Ale nawet jeśli zgodzisz się z SendGrid strzelając do Richardsa, po fakcie, czy to było najlepsze?

(3) Należy pamiętać, że bez względu na to, co robisz, istnieje ryzyko, że po wybuchu dużej incydentu najprawdopodobniej zostaniesz skrytykowany. Czy jesteś przygotowany na tę krytykę?

Na Twitterze byli tacy, którzy zarządzali gronem, od wspierania SendGrid, do krytycznego podejścia do decyzji każdej ze stron o publicznym upublicznieniu swoich działań: Richards publicznie zawstydził tych, z którymi borykała się na konferencji, i SendGrid za tweetowanie ostrzału pracownika.
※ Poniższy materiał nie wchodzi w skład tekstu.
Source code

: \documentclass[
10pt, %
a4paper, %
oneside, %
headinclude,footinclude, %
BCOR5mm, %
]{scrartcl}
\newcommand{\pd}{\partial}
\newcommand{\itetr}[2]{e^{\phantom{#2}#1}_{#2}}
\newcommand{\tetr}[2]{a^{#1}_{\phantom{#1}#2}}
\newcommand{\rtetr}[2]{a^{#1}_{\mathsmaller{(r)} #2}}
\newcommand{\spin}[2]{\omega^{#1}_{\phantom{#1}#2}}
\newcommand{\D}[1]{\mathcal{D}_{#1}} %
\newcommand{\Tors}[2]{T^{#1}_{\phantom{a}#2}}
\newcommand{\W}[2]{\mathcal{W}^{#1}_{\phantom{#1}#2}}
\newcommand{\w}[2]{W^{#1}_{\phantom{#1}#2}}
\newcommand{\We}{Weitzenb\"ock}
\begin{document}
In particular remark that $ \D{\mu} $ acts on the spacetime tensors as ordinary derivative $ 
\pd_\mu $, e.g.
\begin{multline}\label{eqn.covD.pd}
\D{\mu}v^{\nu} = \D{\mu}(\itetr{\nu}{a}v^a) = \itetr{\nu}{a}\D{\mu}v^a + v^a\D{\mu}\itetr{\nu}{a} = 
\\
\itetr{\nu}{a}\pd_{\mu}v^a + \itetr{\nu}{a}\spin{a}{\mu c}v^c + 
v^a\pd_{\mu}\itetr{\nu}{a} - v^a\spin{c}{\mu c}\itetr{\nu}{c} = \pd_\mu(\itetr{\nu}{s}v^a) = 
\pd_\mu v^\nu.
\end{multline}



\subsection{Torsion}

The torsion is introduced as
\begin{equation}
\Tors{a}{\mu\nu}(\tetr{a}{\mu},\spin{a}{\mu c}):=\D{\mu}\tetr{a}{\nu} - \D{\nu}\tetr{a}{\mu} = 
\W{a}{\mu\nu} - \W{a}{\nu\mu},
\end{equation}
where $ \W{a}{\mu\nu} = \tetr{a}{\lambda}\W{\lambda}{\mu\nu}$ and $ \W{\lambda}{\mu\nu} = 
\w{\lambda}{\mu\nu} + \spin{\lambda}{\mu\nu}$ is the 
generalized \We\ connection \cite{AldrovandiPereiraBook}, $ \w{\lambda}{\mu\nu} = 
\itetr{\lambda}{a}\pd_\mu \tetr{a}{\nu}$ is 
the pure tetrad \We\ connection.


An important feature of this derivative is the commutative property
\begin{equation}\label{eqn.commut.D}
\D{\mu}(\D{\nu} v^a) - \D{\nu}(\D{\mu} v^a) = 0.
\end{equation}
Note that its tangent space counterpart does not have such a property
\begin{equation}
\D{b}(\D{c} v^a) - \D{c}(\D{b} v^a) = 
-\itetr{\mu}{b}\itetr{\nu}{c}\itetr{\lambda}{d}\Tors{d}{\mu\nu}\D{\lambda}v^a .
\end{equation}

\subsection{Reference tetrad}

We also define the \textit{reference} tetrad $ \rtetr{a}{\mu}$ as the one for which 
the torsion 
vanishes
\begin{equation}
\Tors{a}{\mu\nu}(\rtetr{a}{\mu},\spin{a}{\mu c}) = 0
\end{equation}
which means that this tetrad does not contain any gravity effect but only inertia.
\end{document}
@sendgrid @adriarichards Dziękuję, że postąpiłeś słusznie.

- Mike Beasley (@MikeBeas) 21 marca 2013

@sendgrid I MOCNO nie zgadzam się z tym, co zrobili @adriarichards, to niedorzeczne. Jeśli kiedykolwiek pomylę się o pracę w SendGrid, zastrzel mnie.

- Lukas Blakk (@lsblakk) 21 marca 2013 r

Co zrobiłbyś na stanowisku Dyrektora Generalnego SendGrid? Co zrobiłbyś w sytuacji Richardsa?